» Data for review
=== Section Start ===

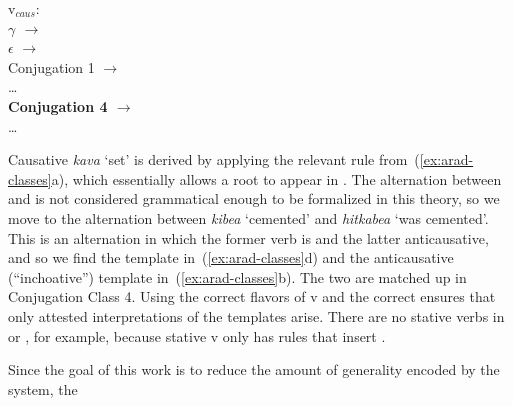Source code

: \begin{exe}
\begin{xlist}
\begin{xlist}
\begin{exe}
\begin{xlist}
\begin{xlist}
\begin{exe}
\begin{xlist}
\begin{xlist}
\begin{exe}
\begin{exe}
\begin{xlist}
\begin{exe}
\begin{exe}
\begin{xlist}
\begin{exe}
\begin{exe}
\begin{exe}
\begin{exe}
\begin{exe}
\begin{xlist}
\begin{exe}
\begin{xlist}
\begin{exe}
\begin{exe}
\begin{xlist}
\begin{exe}
\begin{xlist}
\begin{exe}
\begin{xlist}
\begin{exe}
\begin{exe}
\begin{exe}
\begin{xlist}
\begin{exe}
\begin{exe}
\begin{exe}
\begin{xlist}
\begin{exe}
\begin{xlist}
\begin{exe}
\begin{xlist}
\begin{exe}
\begin{xlist}
\begin{exe}
\begin{exe}
\begin{exe}
\begin{exe}
\begin{xlist}
\begin{exe}
\begin{xlist}
\begin{exe}
\begin{xlist}
\begin{exe}
\begin{xlist}
\begin{exe}
\begin{xlist}
\begin{exe}
\begin{xlist}
\begin{exe}
\begin{exe}
\begin{exe}
\begin{exe}
\begin{xlist}
\begin{exe}
\begin{xlist}
\begin{exe}
\begin{xlist}
\begin{exe}
\begin{exe}
\begin{xlist}
\begin{exe}
\begin{xlist}
\begin{exe}
\begin{exe}
\begin{exe}
\begin{exe}
\begin{xlist}
\begin{xlist}
\begin{exe}
\begin{xlist}
\begin{exe}
\begin{exe}
\begin{exe}
\begin{xlist}
\begin{exe}
\begin{exe}
\begin{xlist}
\begin{exe}
\begin{exe}
\begin{exe}
\begin{xlist}
\begin{xlist}
\begin{exe}
\begin{xlist}
\begin{exe}
\begin{exe}
\begin{exe}
\begin{exe}
\begin{xlist}
\begin{exe}
\begin{xlist}
\begin{exe}
\begin{xlist}
\begin{exe}
\begin{xlist}
\begin{exe}
\begin{exe}
\begin{exe}
\begin{exe}
\begin{exe}
\begin{exe}
\begin{xlist}
\begin{exe}
\begin{xlist}
\begin{exe}
\begin{xlist}
\begin{exe}
\begin{xlist}
\begin{exe}
\begin{xlist}
\begin{exe}
\begin{xlist}
\begin{exe}
\begin{xlist}
\begin{exe}
\begin{xlist}
\begin{exe}
\begin{xlist}
\begin{multicols}{2}
{\tkal}
 	\ex  v$_{caus}$: \\
			\textbf{$\gamma$ $\rightarrow$ {\tpie}}\\
			$\epsilon$ $\rightarrow$ {\thif}\\
			Conjugation 1 $\rightarrow$ {\tkal}\\
			\dots \\
			\textbf{Conjugation 4 $\rightarrow$ {\tpie}}\\
			\dots
	\end{multicols}
 \z
\z 

Causative \emph{kava} `set' is derived by applying the relevant rule from~(\ref{ex:arad-classes}a), which essentially allows a root to appear in {\tkal}. The alternation between {\tkal} and {\tpie} is not considered grammatical enough to be formalized in this theory, so we move to the alternation between \emph{kibea} `cemented' and \emph{hitkabea} `was cemented'. This is an alternation in which the former verb is  and the latter anticausative, and so we find the  template in~(\ref{ex:arad-classes}d) and the anticausative (``inchoative'') template in~(\ref{ex:arad-classes}b). The two are matched up in Conjugation Class 4. Using the correct flavors of v and the correct  ensures that only attested interpretations of the templates arise. There are no stative verbs in {\tpie} or {\thit}, for example, because stative v only has rules that insert {\tkal}. 

Since the goal of this work is to reduce the amount of generality encoded by the system, the 
\end{xlist}
\end{exe}
\end{xlist}
\end{exe}
\end{xlist}
\end{exe}
\end{xlist}
\end{exe}
\end{xlist}
\end{exe}
\end{xlist}
\end{exe}
\end{xlist}
\end{exe}
\end{xlist}
\end{exe}
\end{xlist}
\end{exe}
\end{exe}
\end{exe}
\end{exe}
\end{exe}
\end{exe}
\end{xlist}
\end{exe}
\end{xlist}
\end{exe}
\end{xlist}
\end{exe}
\end{xlist}
\end{exe}
\end{exe}
\end{exe}
\end{exe}
\end{xlist}
\end{exe}
\end{xlist}
\end{xlist}
\end{exe}
\end{exe}
\end{exe}
\end{xlist}
\end{exe}
\end{exe}
\end{xlist}
\end{exe}
\end{exe}
\end{exe}
\end{xlist}
\end{exe}
\end{xlist}
\end{xlist}
\end{exe}
\end{exe}
\end{exe}
\end{exe}
\end{xlist}
\end{exe}
\end{xlist}
\end{exe}
\end{exe}
\end{xlist}
\end{exe}
\end{xlist}
\end{exe}
\end{xlist}
\end{exe}
\end{exe}
\end{exe}
\end{exe}
\end{xlist}
\end{exe}
\end{xlist}
\end{exe}
\end{xlist}
\end{exe}
\end{xlist}
\end{exe}
\end{xlist}
\end{exe}
\end{xlist}
\end{exe}
\end{exe}
\end{exe}
\end{exe}
\end{xlist}
\end{exe}
\end{xlist}
\end{exe}
\end{xlist}
\end{exe}
\end{xlist}
\end{exe}
\end{exe}
\end{exe}
\end{xlist}
\end{exe}
\end{exe}
\end{exe}
\end{xlist}
\end{exe}
\end{xlist}
\end{exe}
\end{xlist}
\end{exe}
\end{exe}
\end{xlist}
\end{exe}
\end{xlist}
\end{exe}
\end{exe}
\end{exe}
\end{exe}
\end{exe}
\end{xlist}
\end{exe}
\end{exe}
\end{xlist}
\end{exe}
\end{exe}
\end{xlist}
\end{xlist}
\end{exe}
\end{xlist}
\end{xlist}
\end{exe}
\end{xlist}
\end{xlist}
\end{exe}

=== Section End ===

Return all the entries word for word, but omit any pictures they contain.

» Exercise response
Source code

: \begin{exe}
\begin{xlist}
\begin{xlist}
\begin{exe}
\begin{xlist}
\begin{xlist}
\begin{exe}
\begin{xlist}
\begin{xlist}
\begin{exe}
\begin{exe}
\begin{xlist}
\begin{exe}
\begin{exe}
\begin{xlist}
\begin{exe}
\begin{exe}
\begin{exe}
\begin{exe}
\begin{exe}
\begin{xlist}
\begin{exe}
\begin{xlist}
\begin{exe}
\begin{exe}
\begin{xlist}
\begin{exe}
\begin{xlist}
\begin{exe}
\begin{xlist}
\begin{exe}
\begin{exe}
\begin{exe}
\begin{xlist}
\begin{exe}
\begin{exe}
\begin{exe}
\begin{xlist}
\begin{exe}
\begin{xlist}
\begin{exe}
\begin{xlist}
\begin{exe}
\begin{xlist}
\begin{exe}
\begin{exe}
\begin{exe}
\begin{exe}
\begin{xlist}
\begin{exe}
\begin{xlist}
\begin{exe}
\begin{xlist}
\begin{exe}
\begin{xlist}
\begin{exe}
\begin{xlist}
\begin{exe}
\begin{xlist}
\begin{exe}
\begin{exe}
\begin{exe}
\begin{exe}
\begin{xlist}
\begin{exe}
\begin{xlist}
\begin{exe}
\begin{xlist}
\begin{exe}
\begin{exe}
\begin{xlist}
\begin{exe}
\begin{xlist}
\begin{exe}
\begin{exe}
\begin{exe}
\begin{exe}
\begin{xlist}
\begin{xlist}
\begin{exe}
\begin{xlist}
\begin{exe}
\begin{exe}
\begin{exe}
\begin{xlist}
\begin{exe}
\begin{exe}
\begin{xlist}
\begin{exe}
\begin{exe}
\begin{exe}
\begin{xlist}
\begin{xlist}
\begin{exe}
\begin{xlist}
\begin{exe}
\begin{exe}
\begin{exe}
\begin{exe}
\begin{xlist}
\begin{exe}
\begin{xlist}
\begin{exe}
\begin{xlist}
\begin{exe}
\begin{xlist}
\begin{exe}
\begin{exe}
\begin{exe}
\begin{exe}
\begin{exe}
\begin{exe}
\begin{xlist}
\begin{exe}
\begin{xlist}
\begin{exe}
\begin{xlist}
\begin{exe}
\begin{xlist}
\begin{exe}
\begin{xlist}
\begin{exe}
\begin{xlist}
\begin{exe}
\begin{xlist}
\begin{exe}
\begin{xlist}
\begin{exe}
\begin{xlist}
\begin{multicols}{2}
{\tkal}
 	\ex  v$_{caus}$: \\
			\textbf{$\gamma$ $\rightarrow$ {\tpie}}\\
			$\epsilon$ $\rightarrow$ {\thif}\\
			Conjugation 1 $\rightarrow$ {\tkal}\\
			\dots \\
			\textbf{Conjugation 4 $\rightarrow$ {\tpie}}\\
			\dots
	\end{multicols}
 \z
\z 

Causative \emph{kava} `set' is derived by applying the relevant rule from~(\ref{ex:arad-classes}a), which essentially allows a root to appear in {\tkal}. The alternation between {\tkal} and {\tpie} is not considered grammatical enough to be formalized in this theory, so we move to the alternation between \emph{kibea} `cemented' and \emph{hitkabea} `was cemented'. This is an alternation in which the former verb is  and the latter anticausative, and so we find the  template in~(\ref{ex:arad-classes}d) and the anticausative (``inchoative'') template in~(\ref{ex:arad-classes}b). The two are matched up in Conjugation Class 4. Using the correct flavors of v and the correct  ensures that only attested interpretations of the templates arise. There are no stative verbs in {\tpie} or {\thit}, for example, because stative v only has rules that insert {\tkal}. 

Since the goal of this work is to reduce the amount of generality encoded by the system, the 
\end{xlist}
\end{exe}
\end{xlist}
\end{exe}
\end{xlist}
\end{exe}
\end{xlist}
\end{exe}
\end{xlist}
\end{exe}
\end{xlist}
\end{exe}
\end{xlist}
\end{exe}
\end{xlist}
\end{exe}
\end{xlist}
\end{exe}
\end{exe}
\end{exe}
\end{exe}
\end{exe}
\end{exe}
\end{xlist}
\end{exe}
\end{xlist}
\end{exe}
\end{xlist}
\end{exe}
\end{xlist}
\end{exe}
\end{exe}
\end{exe}
\end{exe}
\end{xlist}
\end{exe}
\end{xlist}
\end{xlist}
\end{exe}
\end{exe}
\end{exe}
\end{xlist}
\end{exe}
\end{exe}
\end{xlist}
\end{exe}
\end{exe}
\end{exe}
\end{xlist}
\end{exe}
\end{xlist}
\end{xlist}
\end{exe}
\end{exe}
\end{exe}
\end{exe}
\end{xlist}
\end{exe}
\end{xlist}
\end{exe}
\end{exe}
\end{xlist}
\end{exe}
\end{xlist}
\end{exe}
\end{xlist}
\end{exe}
\end{exe}
\end{exe}
\end{exe}
\end{xlist}
\end{exe}
\end{xlist}
\end{exe}
\end{xlist}
\end{exe}
\end{xlist}
\end{exe}
\end{xlist}
\end{exe}
\end{xlist}
\end{exe}
\end{exe}
\end{exe}
\end{exe}
\end{xlist}
\end{exe}
\end{xlist}
\end{exe}
\end{xlist}
\end{exe}
\end{xlist}
\end{exe}
\end{exe}
\end{exe}
\end{xlist}
\end{exe}
\end{exe}
\end{exe}
\end{xlist}
\end{exe}
\end{xlist}
\end{exe}
\end{xlist}
\end{exe}
\end{exe}
\end{xlist}
\end{exe}
\end{xlist}
\end{exe}
\end{exe}
\end{exe}
\end{exe}
\end{exe}
\end{xlist}
\end{exe}
\end{exe}
\end{xlist}
\end{exe}
\end{exe}
\end{xlist}
\end{xlist}
\end{exe}
\end{xlist}
\end{xlist}
\end{exe}
\end{xlist}
\end{xlist}
\end{exe}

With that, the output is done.